During her time with the eunuchs she meets Madhu da, a delivery boy of a Chinese restaurant and they start meeting in secret and develop a relationship. Puti struggles with her gender dysphoria and wants to alter her body with a sex reassignment surgery. Puti elopes from her community; as leaving the ghetto premises without informing their Guru ma is prohibited and goes to Krishnanagar with Madhu da to meet Manabi Bandyopadhyay who is a well known openly transgender woman. Puti is crestfallen after knowing the cost of a sex reassignment surgery as she can never afford it when Madhu da says he is a landowner in his ancestral home in Nabadwip and is willing to sell the land to gather the cost of Puti's surgery. Puti meets Madhu da's family of Vaishnavs and goes to attend a kirtan where Madhu da plays the flute. Remembering past events with her ex lover combined with the emotions of the kirtan she breaks down and loses her wig in the process, exposing her real short hair to the full court. She runs away and Madhu da follows her but loses her and calls her phone only for his sister-in-law to pick up and be hit by reality.

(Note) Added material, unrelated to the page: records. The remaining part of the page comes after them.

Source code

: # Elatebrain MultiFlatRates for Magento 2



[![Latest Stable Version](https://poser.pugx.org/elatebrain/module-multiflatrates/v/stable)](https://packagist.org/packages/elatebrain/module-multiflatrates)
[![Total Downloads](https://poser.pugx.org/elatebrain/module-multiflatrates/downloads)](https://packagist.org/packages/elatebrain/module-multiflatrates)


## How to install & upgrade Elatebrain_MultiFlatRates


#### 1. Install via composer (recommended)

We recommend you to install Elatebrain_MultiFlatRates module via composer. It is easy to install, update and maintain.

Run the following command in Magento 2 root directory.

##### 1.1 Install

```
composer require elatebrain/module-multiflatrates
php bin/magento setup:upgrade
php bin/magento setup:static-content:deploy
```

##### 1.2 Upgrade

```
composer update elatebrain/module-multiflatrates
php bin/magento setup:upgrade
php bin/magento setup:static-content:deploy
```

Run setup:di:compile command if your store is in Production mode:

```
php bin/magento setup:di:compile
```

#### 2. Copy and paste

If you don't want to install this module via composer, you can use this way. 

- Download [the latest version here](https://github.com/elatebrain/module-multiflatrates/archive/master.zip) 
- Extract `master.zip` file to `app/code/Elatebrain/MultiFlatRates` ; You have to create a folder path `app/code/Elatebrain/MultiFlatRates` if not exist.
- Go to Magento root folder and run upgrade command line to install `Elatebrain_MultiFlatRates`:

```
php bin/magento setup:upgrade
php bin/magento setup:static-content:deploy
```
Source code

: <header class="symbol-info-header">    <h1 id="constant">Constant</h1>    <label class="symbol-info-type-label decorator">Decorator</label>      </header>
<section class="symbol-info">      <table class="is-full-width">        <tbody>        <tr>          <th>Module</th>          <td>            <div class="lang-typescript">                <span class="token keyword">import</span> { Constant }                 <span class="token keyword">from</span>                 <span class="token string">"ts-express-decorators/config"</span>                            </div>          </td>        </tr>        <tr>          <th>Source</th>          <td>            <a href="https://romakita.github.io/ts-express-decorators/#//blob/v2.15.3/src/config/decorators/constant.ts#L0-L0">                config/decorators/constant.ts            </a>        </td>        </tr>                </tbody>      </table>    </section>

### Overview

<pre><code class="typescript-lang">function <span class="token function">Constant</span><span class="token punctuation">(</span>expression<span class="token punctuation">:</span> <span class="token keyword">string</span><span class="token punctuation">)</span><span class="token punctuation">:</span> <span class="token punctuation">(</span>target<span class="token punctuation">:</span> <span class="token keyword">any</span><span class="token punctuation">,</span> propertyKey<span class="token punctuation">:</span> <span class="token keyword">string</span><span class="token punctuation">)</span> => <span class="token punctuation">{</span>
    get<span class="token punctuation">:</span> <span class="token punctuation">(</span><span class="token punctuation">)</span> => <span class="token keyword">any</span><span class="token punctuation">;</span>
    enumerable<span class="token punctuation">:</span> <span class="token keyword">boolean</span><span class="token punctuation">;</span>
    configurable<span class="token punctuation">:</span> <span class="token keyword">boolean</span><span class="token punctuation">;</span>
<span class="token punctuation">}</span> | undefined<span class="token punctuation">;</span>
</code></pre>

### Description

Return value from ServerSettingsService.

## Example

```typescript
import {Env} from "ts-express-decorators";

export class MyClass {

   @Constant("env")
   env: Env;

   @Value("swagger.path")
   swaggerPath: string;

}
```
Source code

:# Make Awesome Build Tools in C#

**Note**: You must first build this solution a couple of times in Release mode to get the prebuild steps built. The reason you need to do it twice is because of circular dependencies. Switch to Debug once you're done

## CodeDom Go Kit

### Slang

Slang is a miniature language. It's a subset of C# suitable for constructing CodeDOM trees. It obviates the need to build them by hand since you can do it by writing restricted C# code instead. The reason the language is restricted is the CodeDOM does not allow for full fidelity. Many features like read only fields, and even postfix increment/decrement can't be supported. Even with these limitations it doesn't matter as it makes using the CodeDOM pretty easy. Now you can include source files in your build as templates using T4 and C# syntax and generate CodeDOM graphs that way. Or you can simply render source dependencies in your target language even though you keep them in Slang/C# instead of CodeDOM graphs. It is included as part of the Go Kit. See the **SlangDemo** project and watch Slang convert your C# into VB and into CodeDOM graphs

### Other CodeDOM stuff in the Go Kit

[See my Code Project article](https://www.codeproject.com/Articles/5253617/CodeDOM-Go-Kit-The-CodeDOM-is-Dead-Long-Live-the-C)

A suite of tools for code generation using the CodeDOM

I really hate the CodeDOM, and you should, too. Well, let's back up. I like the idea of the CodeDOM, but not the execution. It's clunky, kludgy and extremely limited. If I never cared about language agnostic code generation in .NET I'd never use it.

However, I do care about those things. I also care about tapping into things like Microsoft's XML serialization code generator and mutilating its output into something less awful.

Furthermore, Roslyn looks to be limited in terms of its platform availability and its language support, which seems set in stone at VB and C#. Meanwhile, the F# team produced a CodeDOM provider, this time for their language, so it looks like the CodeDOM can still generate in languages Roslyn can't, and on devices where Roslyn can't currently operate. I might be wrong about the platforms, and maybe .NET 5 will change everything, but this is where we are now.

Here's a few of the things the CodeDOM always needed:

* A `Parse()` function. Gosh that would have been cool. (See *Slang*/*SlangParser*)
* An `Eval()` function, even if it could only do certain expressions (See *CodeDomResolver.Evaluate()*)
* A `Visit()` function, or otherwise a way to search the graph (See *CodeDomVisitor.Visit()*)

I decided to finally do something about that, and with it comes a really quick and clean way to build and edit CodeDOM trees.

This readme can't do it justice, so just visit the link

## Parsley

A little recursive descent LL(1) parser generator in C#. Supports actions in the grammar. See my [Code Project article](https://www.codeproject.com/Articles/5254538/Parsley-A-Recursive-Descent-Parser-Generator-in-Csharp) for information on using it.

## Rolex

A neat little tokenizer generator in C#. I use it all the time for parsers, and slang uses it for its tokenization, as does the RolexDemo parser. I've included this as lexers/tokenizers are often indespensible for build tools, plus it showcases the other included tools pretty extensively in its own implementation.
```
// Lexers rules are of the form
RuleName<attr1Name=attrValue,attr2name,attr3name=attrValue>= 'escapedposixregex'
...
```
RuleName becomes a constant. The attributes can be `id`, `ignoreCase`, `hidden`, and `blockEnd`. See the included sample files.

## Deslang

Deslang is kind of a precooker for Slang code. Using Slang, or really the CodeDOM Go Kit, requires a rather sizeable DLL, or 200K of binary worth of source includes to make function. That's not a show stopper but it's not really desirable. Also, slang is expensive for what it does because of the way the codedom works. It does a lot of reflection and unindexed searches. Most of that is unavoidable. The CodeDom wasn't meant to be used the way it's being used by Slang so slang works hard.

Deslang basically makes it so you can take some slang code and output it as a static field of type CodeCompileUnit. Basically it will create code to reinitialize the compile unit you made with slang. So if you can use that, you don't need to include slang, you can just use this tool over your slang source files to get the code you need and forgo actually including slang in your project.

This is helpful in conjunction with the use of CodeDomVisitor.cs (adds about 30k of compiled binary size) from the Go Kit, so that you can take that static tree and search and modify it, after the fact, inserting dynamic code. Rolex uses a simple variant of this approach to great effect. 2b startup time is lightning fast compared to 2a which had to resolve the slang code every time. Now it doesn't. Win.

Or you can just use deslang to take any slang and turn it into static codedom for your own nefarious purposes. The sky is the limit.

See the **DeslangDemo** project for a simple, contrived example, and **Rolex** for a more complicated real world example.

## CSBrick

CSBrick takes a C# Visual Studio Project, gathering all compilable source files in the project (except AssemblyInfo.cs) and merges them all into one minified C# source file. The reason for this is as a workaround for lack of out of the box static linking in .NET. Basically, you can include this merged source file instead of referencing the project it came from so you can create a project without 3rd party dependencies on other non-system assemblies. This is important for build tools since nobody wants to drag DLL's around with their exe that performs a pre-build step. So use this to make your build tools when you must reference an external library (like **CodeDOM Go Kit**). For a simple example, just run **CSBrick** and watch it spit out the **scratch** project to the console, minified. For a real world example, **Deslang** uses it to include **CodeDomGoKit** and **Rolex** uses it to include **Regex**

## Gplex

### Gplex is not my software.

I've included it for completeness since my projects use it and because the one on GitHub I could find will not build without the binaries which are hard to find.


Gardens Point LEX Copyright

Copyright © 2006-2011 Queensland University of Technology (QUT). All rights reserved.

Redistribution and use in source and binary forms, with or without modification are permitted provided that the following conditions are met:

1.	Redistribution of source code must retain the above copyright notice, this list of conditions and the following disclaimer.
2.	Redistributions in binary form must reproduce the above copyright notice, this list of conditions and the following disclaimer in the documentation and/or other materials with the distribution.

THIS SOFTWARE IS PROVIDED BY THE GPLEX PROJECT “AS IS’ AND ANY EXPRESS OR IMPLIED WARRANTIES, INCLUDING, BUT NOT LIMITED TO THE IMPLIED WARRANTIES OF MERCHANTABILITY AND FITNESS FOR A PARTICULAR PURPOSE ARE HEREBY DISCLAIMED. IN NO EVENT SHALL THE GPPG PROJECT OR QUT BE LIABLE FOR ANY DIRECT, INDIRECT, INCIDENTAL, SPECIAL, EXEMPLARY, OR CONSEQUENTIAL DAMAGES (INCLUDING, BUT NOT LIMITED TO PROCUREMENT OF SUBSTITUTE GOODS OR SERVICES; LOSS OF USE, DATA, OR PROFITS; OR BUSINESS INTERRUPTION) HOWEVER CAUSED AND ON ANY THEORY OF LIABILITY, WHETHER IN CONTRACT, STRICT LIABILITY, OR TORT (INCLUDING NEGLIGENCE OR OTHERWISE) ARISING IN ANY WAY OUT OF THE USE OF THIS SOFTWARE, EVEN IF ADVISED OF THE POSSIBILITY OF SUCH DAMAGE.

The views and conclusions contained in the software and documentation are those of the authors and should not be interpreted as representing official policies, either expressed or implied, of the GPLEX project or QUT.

Madhu da's whole family, except for his sister in law who pleads him to call her, disowns him and he wanders the streets of Nabadwip looking for Puti.

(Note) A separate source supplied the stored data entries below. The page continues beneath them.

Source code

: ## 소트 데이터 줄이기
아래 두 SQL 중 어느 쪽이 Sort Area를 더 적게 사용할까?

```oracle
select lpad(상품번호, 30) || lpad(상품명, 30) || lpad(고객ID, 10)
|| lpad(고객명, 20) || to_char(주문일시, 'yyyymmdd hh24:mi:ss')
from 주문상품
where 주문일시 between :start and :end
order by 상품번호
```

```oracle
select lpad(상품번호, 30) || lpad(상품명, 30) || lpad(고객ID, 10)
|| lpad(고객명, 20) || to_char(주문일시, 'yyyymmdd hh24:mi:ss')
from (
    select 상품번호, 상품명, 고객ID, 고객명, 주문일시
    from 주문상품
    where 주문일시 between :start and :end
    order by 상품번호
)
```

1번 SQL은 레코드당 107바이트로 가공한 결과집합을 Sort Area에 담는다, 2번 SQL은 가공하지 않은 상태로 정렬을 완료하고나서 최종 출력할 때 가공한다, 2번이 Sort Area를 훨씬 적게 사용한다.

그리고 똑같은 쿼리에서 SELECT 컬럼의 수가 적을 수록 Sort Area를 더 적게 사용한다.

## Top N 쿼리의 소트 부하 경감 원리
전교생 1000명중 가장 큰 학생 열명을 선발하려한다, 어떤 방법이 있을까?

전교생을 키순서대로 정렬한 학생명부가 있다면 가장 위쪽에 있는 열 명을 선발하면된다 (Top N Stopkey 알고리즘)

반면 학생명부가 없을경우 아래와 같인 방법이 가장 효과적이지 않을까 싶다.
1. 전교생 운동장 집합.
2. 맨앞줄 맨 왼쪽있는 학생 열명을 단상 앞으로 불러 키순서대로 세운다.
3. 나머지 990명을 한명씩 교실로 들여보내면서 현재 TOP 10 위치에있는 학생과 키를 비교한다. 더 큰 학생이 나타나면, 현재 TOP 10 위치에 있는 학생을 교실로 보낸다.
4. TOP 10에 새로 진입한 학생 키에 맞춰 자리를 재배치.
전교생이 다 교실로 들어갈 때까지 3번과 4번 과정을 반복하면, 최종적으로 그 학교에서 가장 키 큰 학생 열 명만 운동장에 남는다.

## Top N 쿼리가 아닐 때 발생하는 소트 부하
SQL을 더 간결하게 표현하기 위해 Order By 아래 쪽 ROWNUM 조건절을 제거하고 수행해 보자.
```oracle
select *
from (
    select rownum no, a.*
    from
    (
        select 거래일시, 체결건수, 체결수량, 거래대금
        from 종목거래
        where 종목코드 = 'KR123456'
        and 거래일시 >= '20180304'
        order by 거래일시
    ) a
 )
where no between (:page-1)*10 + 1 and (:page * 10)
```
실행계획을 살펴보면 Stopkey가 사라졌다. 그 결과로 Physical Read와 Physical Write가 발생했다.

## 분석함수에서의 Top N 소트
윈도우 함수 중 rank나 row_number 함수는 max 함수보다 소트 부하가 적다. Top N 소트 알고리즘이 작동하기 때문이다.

Meanwhile, Puti, devoid of all her belongings and money begs for a few rupees from the locals of Nabadwip to eat at a roadside stall. The local eunuchs of Nabadwip outraged by this, knowing of the reputation of phonies dressing up as eunuchs to rip off people, all catch Puti where she is stripped and mobbed in the streets.

Madhu da, troubled by Puti's absence still looks for Puti and asks every passerby if they have seen her until he stumbles upon a man who claims to have seen her and shows him a video of Puti being stripped and beaten by the eunuchs. Madhu da breaks down in tears and goes to the police station where he tells the inspector she is his "girlfriend". They find out Puti has committed suicide by hanging herself with her towel inside the lockup where Madhu da holds her hanging feet and grieves and eventually joins the same ghetto of eunuchs in Kolkata.

== Cast ==

- Riddhi Sen as Parimal / Puti
- Ritwick Chakraborty as Madhu
- Manabi Bandyopadhyay as herself

==Scope==
The film is a document that frames this experience of an invisible community, rarely portrayed in Indian mainstream cinema. The fabric of Ganguly's film moves beyond the binaries of a linear and complex narrative and instead brings forth a breathtaking ruthlessness that mirrors the hidden lives and traumas of the Transgender/ Hijra/ Intersex/ gender non-conforming communities. The film embodies the visceral experience of these communities battling centuries of prejudice and taboo. The community's lived realities of being caught between questions of vice and virtue, desire and rejection sustains the film's body narrative – rather precariously – avoiding a moral position – yet examining the very contours that makes taking these positions complicated. In a society that largely considers trans bodies as dustbins to dump its traumas and miscarriages of justice, the film signals a language of change that can be used to build a narrative of resistance.

==Controversy==
In February 2019, Bengali writer Swapnamoy Chakraborty alleged that this film was plagiarised from his Ananda Puraskar winning novel titled Holde Golap but later, he revised his views on the film and declared that Nagarkirtan is not a cinematic adaptation of Holde Golap.

==Awards==
- 2017: National Film Awards
  - Special Jury Award (Feature Film): Nagarkirtan - Acropoliis Entertainment (Producer), Kaushik Ganguly (Director)
  - Best Actor: Riddhi Sen
  - Best Costume Design: Gobinda Mandal
  - Best Make-up Artist: Ram Rajak

2019: won the Best Feature Film award at the 9th edition of SAARC film festival 2019 in Colombo.